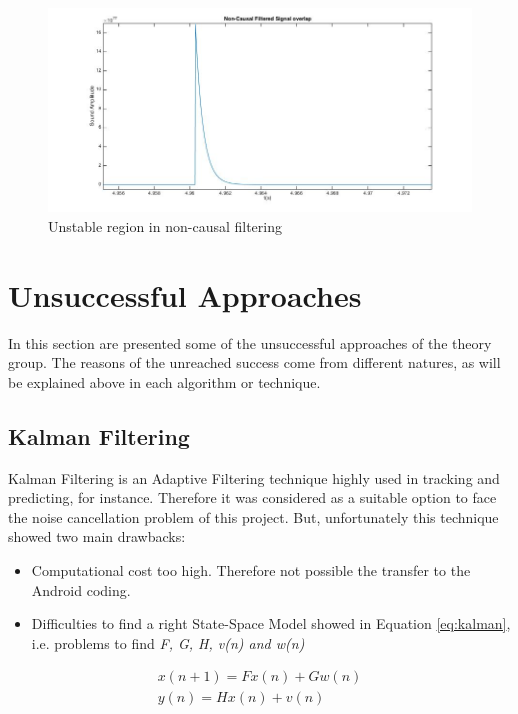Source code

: \documentclass[11pt,a4paper,spanish]{book}  %
\theoremstyle{definition}  %
\theoremstyle{plain}  %
\theoremstyle{remark}  %
\begin{document}
		\begin{figure}[h]
		\centering
		\includegraphics[width=15cm]{images/theory/noncunstableoverlap.jpg}
		\caption{Unstable region in non-causal filtering}
		\label{fig:noncunstableoverlap}
		\end{figure}		
	


\section{Unsuccessful Approaches}

In this section are presented some of the unsuccessful approaches of the theory group. The reasons of the unreached success come from different natures, as will be explained above in each algorithm or technique.

	\subsection{Kalman Filtering}
	Kalman Filtering is an Adaptive Filtering technique highly used in tracking and predicting, for instance. Therefore it was considered as a suitable option to face the noise cancellation problem of this project. But, unfortunately this technique showed two main drawbacks:
	
	\begin{itemize}
	\item Computational cost too high. Therefore not possible the transfer to the Android coding.
	\item Difficulties to find a right State-Space Model showed in Equation \ref{eq:kalman}, i.e. problems to find \textit{F, G, H, v(n) and w(n)}
	\end{itemize}
	
	
	\begin{subequations}
	\label{eq:kalman}
	\begin{align}
	x(n+1)=Fx(n)+Gw(n)\\
	y(n)=Hx(n)+v(n)	
	\end{align}
	
	\end{subequations}
	
\end{document}
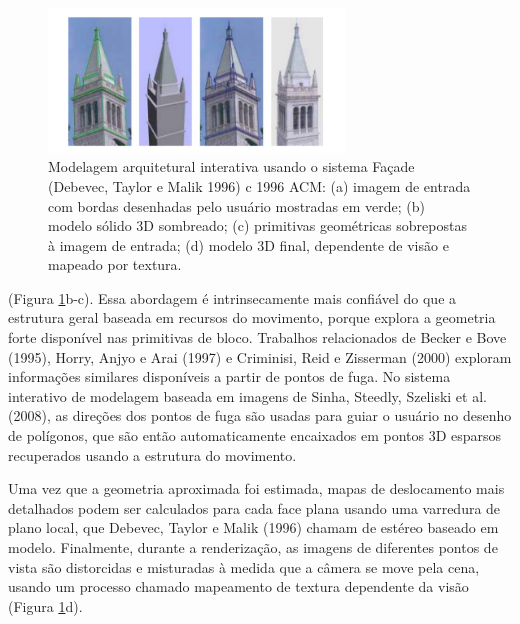 \documentclass{article}
\begin{document}
\begin{figure}[!htb]
    \centering
    \includegraphics[width=0.7\textwidth]{img1.png}
    \caption{Modelagem arquitetural interativa usando o sistema Façade (Debevec, Taylor e Malik 1996) c 1996 ACM: (a) imagem de entrada com bordas desenhadas pelo usuário mostradas em verde; (b) modelo sólido 3D sombreado; (c) primitivas geométricas sobrepostas à imagem de entrada; (d) modelo 3D final, dependente de visão e mapeado por textura.}
    \label{fig:img1}
\end{figure}

(Figura \ref{fig:img1}b-c). Essa abordagem é intrinsecamente mais confiável do que a estrutura geral baseada em recursos do movimento, porque explora a geometria forte disponível nas primitivas de bloco. Trabalhos relacionados de Becker e Bove (1995)\cite{Becker}, Horry, Anjyo e Arai (1997)\cite{Horry:1997:TPU:258734.258854} e Criminisi, Reid e Zisserman (2000)\cite{Criminisi00a} exploram informações similares disponíveis a partir de pontos de fuga. No sistema interativo de modelagem baseada em imagens de Sinha, Steedly, Szeliski et al. (2008)\cite{Sinha:2008:IAM:1409060.1409112}, as direções dos pontos de fuga são usadas para guiar o usuário no desenho de polígonos, que são então automaticamente encaixados em pontos 3D esparsos recuperados usando a estrutura do movimento.

Uma vez que a geometria aproximada foi estimada, mapas de deslocamento mais detalhados podem ser calculados para cada face plana usando uma varredura de plano local, que Debevec, Taylor e Malik (1996)\cite{Debevec:1996:MRA:237170.237191} chamam de estéreo baseado em modelo. Finalmente, durante a renderização, as imagens de diferentes pontos de vista são distorcidas e misturadas à medida que a câmera se move pela cena, usando um processo chamado mapeamento de textura dependente da visão (Figura \ref{fig:img1}d).
\end{document}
=====
• **Task item**
Repeat the records above exactly, from the first line through the line containing "region in non-causal", and leave out the pictures.

• **Expected output**
Source code

: \documentclass[11pt,a4paper,spanish]{book}  %
\theoremstyle{definition}  %
\theoremstyle{plain}  %
\theoremstyle{remark}  %
\begin{document}
		\begin{figure}[h]
		\centering
		\includegraphics[width=15cm]{images/theory/noncunstableoverlap.jpg}
		\caption{Unstable region in non-causal filtering}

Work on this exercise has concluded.